Go through the listing below and output exactly the line with "- Boykot oluşturma ve yönetme özelliği", the line with "- Admin panelinde kullanıcı", and each line between; omit the rest.
——
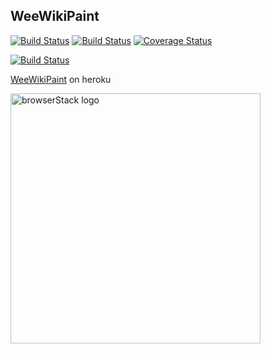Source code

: ## WeeWikiPaint

[![Build Status](https://travis-ci.org/fhdhsni/weewikipaint.svg?branch=master)](https://travis-ci.org/fhdhsni/weewikipaint)
[![Build Status](https://saucelabs.com/buildstatus/fhdhsni)](https://saucelabs.com/beta/builds/9c3cc3a87a394830a6dbba9cce4ad564)
[![Coverage Status](https://coveralls.io/repos/github/fhdhsni/weewikipaint/badge.svg?branch=master)](https://coveralls.io/github/fhdhsni/weewikipaint?branch=master)

[![Build Status](https://saucelabs.com/browser-matrix/fhdhsni.svg)](https://saucelabs.com/beta/builds/891eaa1d68524be7ba9f25aa573df580)

[WeeWikiPaint](https://tdd-wwp.herokuapp.com) on heroku


<img alt="browserStack logo" src="https://fhdhsni.github.io/calc/429ed218f860c209c4a2fe7653020480.svg" width="400">
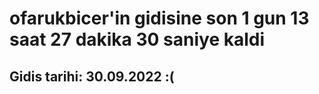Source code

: # ofarukbicer'in gidisine son 1 gun 13 saat 27 dakika 30 saniye kaldi

## Gidis tarihi: 30.09.2022 :(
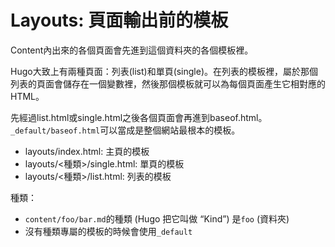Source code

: # Layouts: 頁面輸出前的模板

Content內出來的各個頁面會先進到這個資料夾的各個模板裡。

Hugo大致上有兩種頁面：列表(list)和單頁(single)。在列表的模板裡，屬於那個列表的頁面會儲存在一個變數裡，然後那個模板就可以為每個頁面產生它相對應的HTML。

先經過list.html或single.html之後各個頁面會再進到baseof.html。`_default/baseof.html`可以當成是整個網站最根本的模板。

- layouts/index.html: 主頁的模板
- layouts/\<種類\>/single.html: 單頁的模板
- layouts/\<種類\>/list.html: 列表的模板

種類：

- `content/foo/bar.md`的種類 (Hugo 把它叫做 “Kind”) 是`foo` (資料夾)
- 沒有種類專屬的模板的時候會使用`_default`
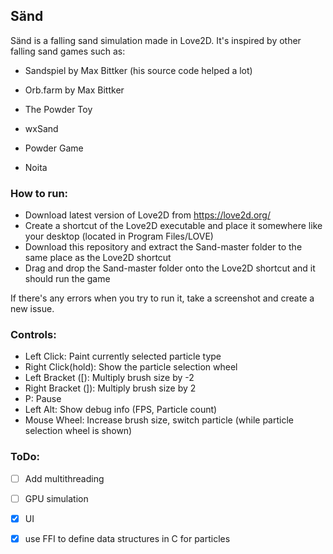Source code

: ## Sänd

Sänd is a falling sand simulation made in Love2D. It's inspired by other falling sand games such as:
  * Sandspiel by Max Bittker (his source code helped a lot)
  
  * Orb.farm by Max Bittker 
  
  * The Powder Toy
  
  * wxSand
  
  * Powder Game
  
  * Noita
  
### How to run:  

  - Download latest version of Love2D from https://love2d.org/
  - Create a shortcut of the Love2D executable and place it somewhere like your desktop (located in Program Files/LOVE)
  - Download this repository and extract the Sand-master folder to the same place as the Love2D shortcut
  - Drag and drop the Sand-master folder onto the Love2D shortcut and it should run the game
  
  If there's any errors when you try to run it, take a screenshot and create a new issue.

### Controls:
  - Left Click: Paint currently selected particle type
  - Right Click(hold): Show the particle selection wheel
  - Left Bracket (\[): Multiply brush size by -2
  - Right Bracket (\]): Multiply brush size by 2
  - P: Pause
  - Left Alt: Show debug info (FPS, Particle count)
  - Mouse Wheel: Increase brush size, switch particle (while particle selection wheel is shown)
### ToDo:
- [ ] Add multithreading
- [ ] GPU simulation 
- [x] UI
- [x] use FFI to define data structures in C for particles  

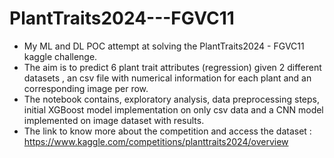# PlantTraits2024---FGVC11
- My ML and DL POC attempt at solving the PlantTraits2024 - FGVC11 kaggle challenge. <br />
- The aim is to predict 6 plant trait attributes (regression) given 2 different datasets , an csv file with numerical information for each plant and an corresponding image per row. <br />
- The notebook contains, exploratory analysis, data preprocessing steps, initial XGBoost model implementation on only csv data and a CNN model implemented on image dataset with results.<br />
- The link to know more about the competition and access the dataset : https://www.kaggle.com/competitions/planttraits2024/overview 
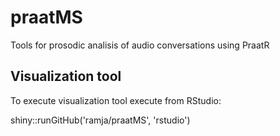 # praatMS
Tools for prosodic analisis of audio conversations using PraatR

## Visualization tool
To execute visualization tool execute from RStudio:

shiny::runGitHub('ramja/praatMS', 'rstudio')
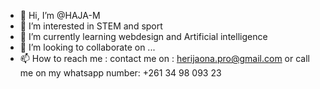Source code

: - 👋 Hi, I’m @HAJA-M
- 👀 I’m interested in STEM and sport
- 🌱 I’m currently learning webdesign and Artificial intelligence
- 💞️ I’m looking to collaborate on ...
- 📫 How to reach me : contact me on : herijaona.pro@gmail.com or call me on my whatsapp number: +261 34 98 093 23

<!---
HAJA-M/HAJA-M is a ✨ special ✨ repository because its `README.md` (this file) appears on your GitHub profile.
You can click the Preview link to take a look at your changes.
--->
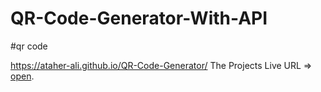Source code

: # QR-Code-Generator-With-API
#qr code

https://ataher-ali.github.io/QR-Code-Generator/
The Projects Live URL => [open](https://ataher-ali.github.io/QR-Code-Generator/).
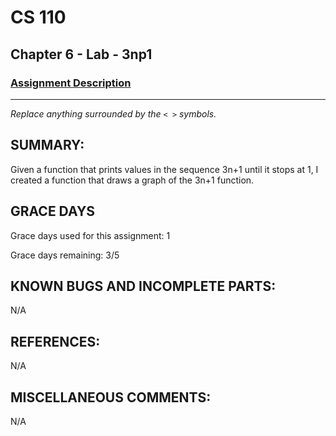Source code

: # CS 110
## Chapter 6 - Lab - 3np1

### [Assignment Description](https://docs.google.com/document/d/1k8qs8vIsvlLiU3KX9Uql6LjVPWp0CBAjo_oArBhH2k4/edit?usp=sharing)

***

_Replace anything surrounded by the `< >` symbols._

## SUMMARY:
  Given a function that prints values in the sequence 3n+1 until it stops at 1, I created a function that draws a graph of the 3n+1 function.

## GRACE DAYS
Grace days used for this assignment: 1

Grace days remaining: 3/5

## KNOWN BUGS AND INCOMPLETE PARTS:
 N/A

## REFERENCES:
 N/A

## MISCELLANEOUS COMMENTS:
 N/A
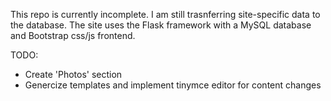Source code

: This repo is currently incomplete.   I am still trasnferring site-specific data to the database.   The site uses the Flask framework with a MySQL database and Bootstrap css/js frontend.

TODO:
- Create 'Photos' section
- Genercize templates and implement tinymce editor for content changes

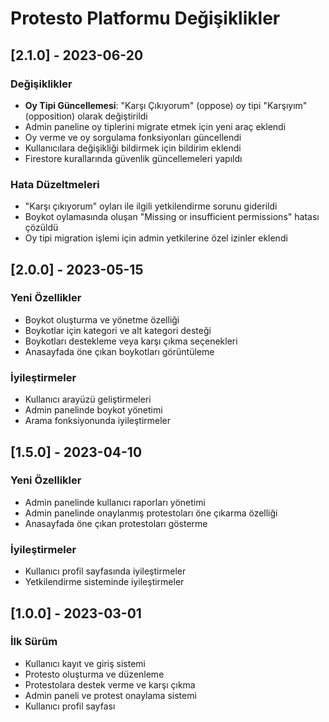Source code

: # Protesto Platformu Değişiklikler

## [2.1.0] - 2023-06-20

### Değişiklikler
- **Oy Tipi Güncellemesi**: "Karşı Çıkıyorum" (oppose) oy tipi "Karşıyım" (opposition) olarak değiştirildi
- Admin paneline oy tiplerini migrate etmek için yeni araç eklendi
- Oy verme ve oy sorgulama fonksiyonları güncellendi
- Kullanıcılara değişikliği bildirmek için bildirim eklendi
- Firestore kurallarında güvenlik güncellemeleri yapıldı

### Hata Düzeltmeleri
- "Karşı çıkıyorum" oyları ile ilgili yetkilendirme sorunu giderildi
- Boykot oylamasında oluşan "Missing or insufficient permissions" hatası çözüldü
- Oy tipi migration işlemi için admin yetkilerine özel izinler eklendi

## [2.0.0] - 2023-05-15

### Yeni Özellikler
- Boykot oluşturma ve yönetme özelliği
- Boykotlar için kategori ve alt kategori desteği
- Boykotları destekleme veya karşı çıkma seçenekleri
- Anasayfada öne çıkan boykotları görüntüleme

### İyileştirmeler
- Kullanıcı arayüzü geliştirmeleri
- Admin panelinde boykot yönetimi
- Arama fonksiyonunda iyileştirmeler

## [1.5.0] - 2023-04-10

### Yeni Özellikler
- Admin panelinde kullanıcı raporları yönetimi
- Admin panelinde onaylanmış protestoları öne çıkarma özelliği
- Anasayfada öne çıkan protestoları gösterme

### İyileştirmeler
- Kullanıcı profil sayfasında iyileştirmeler
- Yetkilendirme sisteminde iyileştirmeler

## [1.0.0] - 2023-03-01

### İlk Sürüm
- Kullanıcı kayıt ve giriş sistemi
- Protesto oluşturma ve düzenleme
- Protestolara destek verme ve karşı çıkma
- Admin paneli ve protest onaylama sistemi
- Kullanıcı profil sayfası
——
Response to this exercise —
- Boykot oluşturma ve yönetme özelliği
- Boykotlar için kategori ve alt kategori desteği
- Boykotları destekleme veya karşı çıkma seçenekleri
- Anasayfada öne çıkan boykotları görüntüleme

### İyileştirmeler
- Kullanıcı arayüzü geliştirmeleri
- Admin panelinde boykot yönetimi
- Arama fonksiyonunda iyileştirmeler

## [1.5.0] - 2023-04-10

### Yeni Özellikler
- Admin panelinde kullanıcı raporları yönetimi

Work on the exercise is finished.